### What is required:
The required answer is a copy of each line in the entries below that includes "stuck".

━━━ Provided data ━━━

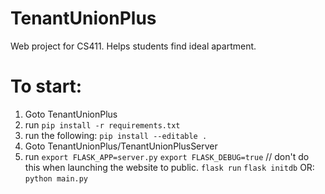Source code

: # TenantUnionPlus
Web project for CS411. Helps students find ideal apartment.

# To start:
<!-- 0. run
    `source .bashrc`
    `export LC_ALL=en_US.utf-8`
    `export LANG=en_US.utf-8` -->
1. Goto TenantUnionPlus
2. run
    <!-- `npm -g install phantomjs-prebuilt` -->
    `pip install -r requirements.txt`
3. run the following:
    `pip install --editable .`
4. Goto TenantUnionPlus/TenantUnionPlusServer
5. run
    `export FLASK_APP=server.py`
    `export FLASK_DEBUG=true` // don't do this when launching the website to public.
    `flask run`
    `flask initdb`
OR: `python main.py`
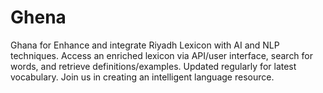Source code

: # Ghena
Ghana for Enhance and integrate Riyadh Lexicon with AI and NLP techniques. Access an enriched lexicon via API/user interface, search for words, and retrieve definitions/examples. Updated regularly for latest vocabulary. Join us in creating an intelligent language resource.
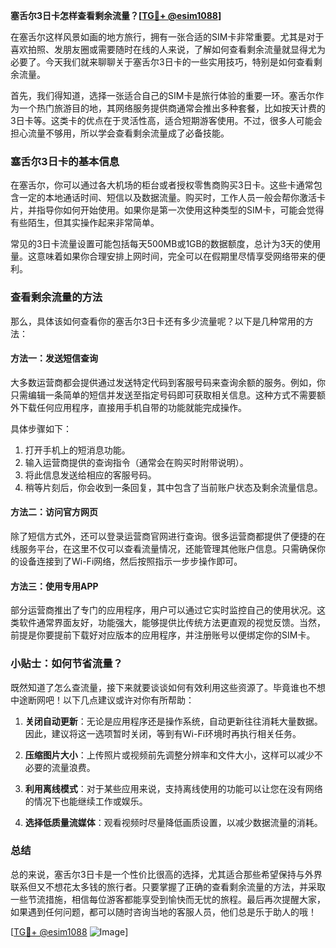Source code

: **塞舌尔3日卡怎样查看剩余流量？[[TG💪+ @esim1088](https://t.me/s/esim1088)]**

在塞舌尔这样风景如画的地方旅行，拥有一张合适的SIM卡非常重要。尤其是对于喜欢拍照、发朋友圈或需要随时在线的人来说，了解如何查看剩余流量就显得尤为必要了。今天我们就来聊聊关于塞舌尔3日卡的一些实用技巧，特别是如何查看剩余流量。

首先，我们得知道，选择一张适合自己的SIM卡是旅行体验的重要一环。塞舌尔作为一个热门旅游目的地，其网络服务提供商通常会推出多种套餐，比如按天计费的3日卡等。这类卡的优点在于灵活性高，适合短期游客使用。不过，很多人可能会担心流量不够用，所以学会查看剩余流量成了必备技能。

### 塞舌尔3日卡的基本信息

在塞舌尔，你可以通过各大机场的柜台或者授权零售商购买3日卡。这些卡通常包含一定的本地通话时间、短信以及数据流量。购买时，工作人员一般会帮你激活卡片，并指导你如何开始使用。如果你是第一次使用这种类型的SIM卡，可能会觉得有些陌生，但其实操作起来非常简单。

常见的3日卡流量设置可能包括每天500MB或1GB的数据额度，总计为3天的使用量。这意味着如果你合理安排上网时间，完全可以在假期里尽情享受网络带来的便利。

### 查看剩余流量的方法

那么，具体该如何查看你的塞舌尔3日卡还有多少流量呢？以下是几种常用的方法：

#### 方法一：发送短信查询
大多数运营商都会提供通过发送特定代码到客服号码来查询余额的服务。例如，你只需编辑一条简单的短信并发送至指定号码即可获取相关信息。这种方式不需要额外下载任何应用程序，直接用手机自带的功能就能完成操作。

具体步骤如下：
1. 打开手机上的短消息功能。
2. 输入运营商提供的查询指令（通常会在购买时附带说明）。
3. 将此信息发送给相应的客服号码。
4. 稍等片刻后，你会收到一条回复，其中包含了当前账户状态及剩余流量信息。

#### 方法二：访问官方网页
除了短信方式外，还可以登录运营商官网进行查询。很多运营商都提供了便捷的在线服务平台，在这里不仅可以查看流量情况，还能管理其他账户信息。只需确保你的设备连接到了Wi-Fi网络，然后按照指示一步步操作即可。

#### 方法三：使用专用APP
部分运营商推出了专门的应用程序，用户可以通过它实时监控自己的使用状况。这类软件通常界面友好，功能强大，能够提供比传统方法更直观的视觉反馈。当然，前提是你要提前下载好对应版本的应用程序，并注册账号以便绑定你的SIM卡。

### 小贴士：如何节省流量？

既然知道了怎么查流量，接下来就要谈谈如何有效利用这些资源了。毕竟谁也不想中途断网吧！以下几点建议或许对你有所帮助：

1. **关闭自动更新**：无论是应用程序还是操作系统，自动更新往往消耗大量数据。因此，建议将这一选项暂时关闭，等到有Wi-Fi环境时再执行相关任务。
   
2. **压缩图片大小**：上传照片或视频前先调整分辨率和文件大小，这样可以减少不必要的流量浪费。
   
3. **利用离线模式**：对于某些应用来说，支持离线使用的功能可以让您在没有网络的情况下也能继续工作或娱乐。
   
4. **选择低质量流媒体**：观看视频时尽量降低画质设置，以减少数据流量的消耗。

### 总结

总的来说，塞舌尔3日卡是一个性价比很高的选择，尤其适合那些希望保持与外界联系但又不想花太多钱的旅行者。只要掌握了正确的查看剩余流量的方法，并采取一些节流措施，相信每位游客都能享受到愉快而无忧的旅程。最后再次提醒大家，如果遇到任何问题，都可以随时咨询当地的客服人员，他们总是乐于助人的哦！

[[TG💪+ @esim1088](https://t.me/s/esim1088) ![Image](https://i.postimg.cc/4NQfJmqS/Snipaste-2025-05-13-00-14-12.png)]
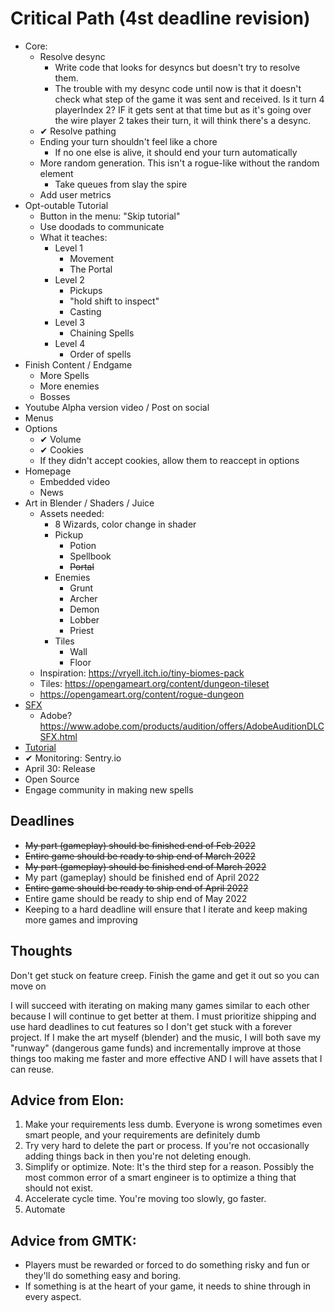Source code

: # Critical Path (4st deadline revision)
- Core:
    - Resolve desync
        - Write code that looks for desyncs but doesn't try to resolve them.
        - The trouble with my desync code until now is that it doesn't check what step of the game it was sent and received.  Is it turn 4 playerIndex 2?  IF it gets sent at that time but as it's going over the wire player 2 takes their turn, it will think there's a desync.
    - ✔ Resolve pathing
    - Ending your turn shouldn't feel like a chore
        - If no one else is alive, it should end your turn automatically
    - More random generation.  This isn't a rogue-like without the random element
        - Take queues from slay the spire
    - Add user metrics
- Opt-outable Tutorial 
    - Button in the menu: "Skip tutorial"
    - Use doodads to communicate
    - What it teaches:
        - Level 1
            - Movement
            - The Portal
        - Level 2
            - Pickups
            - "hold shift to inspect"
            - Casting
        - Level 3
            - Chaining Spells
        - Level 4
            - Order of spells
- Finish Content / Endgame
    - More Spells
    - More enemies
    - Bosses
- Youtube Alpha version video / Post on social
- Menus
- Options
    - ✔ Volume
    - ✔ Cookies
    - If they didn't accept cookies, allow them to reaccept in options
- Homepage
    - Embedded video
    - News
- Art in Blender / Shaders / Juice
    - Assets needed:
        - 8 Wizards, color change in shader
        - Pickup
            - Potion
            - Spellbook
            - ~~Portal~~
        - Enemies
            - Grunt
            - Archer
            - Demon
            - Lobber
            - Priest
        - Tiles
            - Wall
            - Floor
    - Inspiration: https://vryell.itch.io/tiny-biomes-pack
    - Tiles: https://opengameart.org/content/dungeon-tileset
    - https://opengameart.org/content/rogue-dungeon
- [SFX](https://www.asoundeffect.com/sound-library/metamorphosis/)
    - Adobe? https://www.adobe.com/products/audition/offers/AdobeAuditionDLCSFX.html
- [Tutorial](https://www.youtube.com/watch?v=-GV814cWiAw)
- ✔ Monitoring: Sentry.io
- April 30: Release
- Open Source
- Engage community in making new spells

## Deadlines
- ~~My part (gameplay) should be finished end of Feb 2022~~
- ~~Entire game should be ready to ship end of March 2022~~
- ~~My part (gameplay) should be finished end of March 2022~~
- My part (gameplay) should be finished end of April 2022
- ~~Entire game should be ready to ship end of April 2022~~
- Entire game should be ready to ship end of May 2022
- Keeping to a hard deadline will ensure that I iterate and keep making more games and improving
## Thoughts
Don't get stuck on feature creep.  Finish the game and get it out so you can move on

I will succeed with iterating on making many games similar to each other because I will continue to get better at them.  I must prioritize shipping and use hard deadlines to cut features so I don't get stuck with a forever project.
If I make the art myself (blender) and the music, I will both save my "runway" (dangerous game funds) and incrementally improve at those things too making me faster and more effective AND I will have assets that I can reuse.

## Advice from Elon:
1. Make your requirements less dumb.  Everyone is wrong sometimes even smart people, and your requirements are definitely dumb
2. Try very hard to delete the part or process.  If you're not occasionally adding things back in then you're not deleting enough.
3. Simplify or optimize.  Note: It's the third step for a reason. Possibly the most common error of a smart engineer is to optimize a thing that should not exist.
4. Accelerate cycle time.  You're moving too slowly, go faster.
5. Automate

## Advice from GMTK:
- Players must be rewarded or forced to do something risky and fun or they'll do something easy and boring.
- If something is at the heart of your game, it needs to shine through in every aspect.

━━━

### Exercise response:
Don't get stuck on feature creep.  Finish the game and get it out so you can move on
I will succeed with iterating on making many games similar to each other because I will continue to get better at them.  I must prioritize shipping and use hard deadlines to cut features so I don't get stuck with a forever project.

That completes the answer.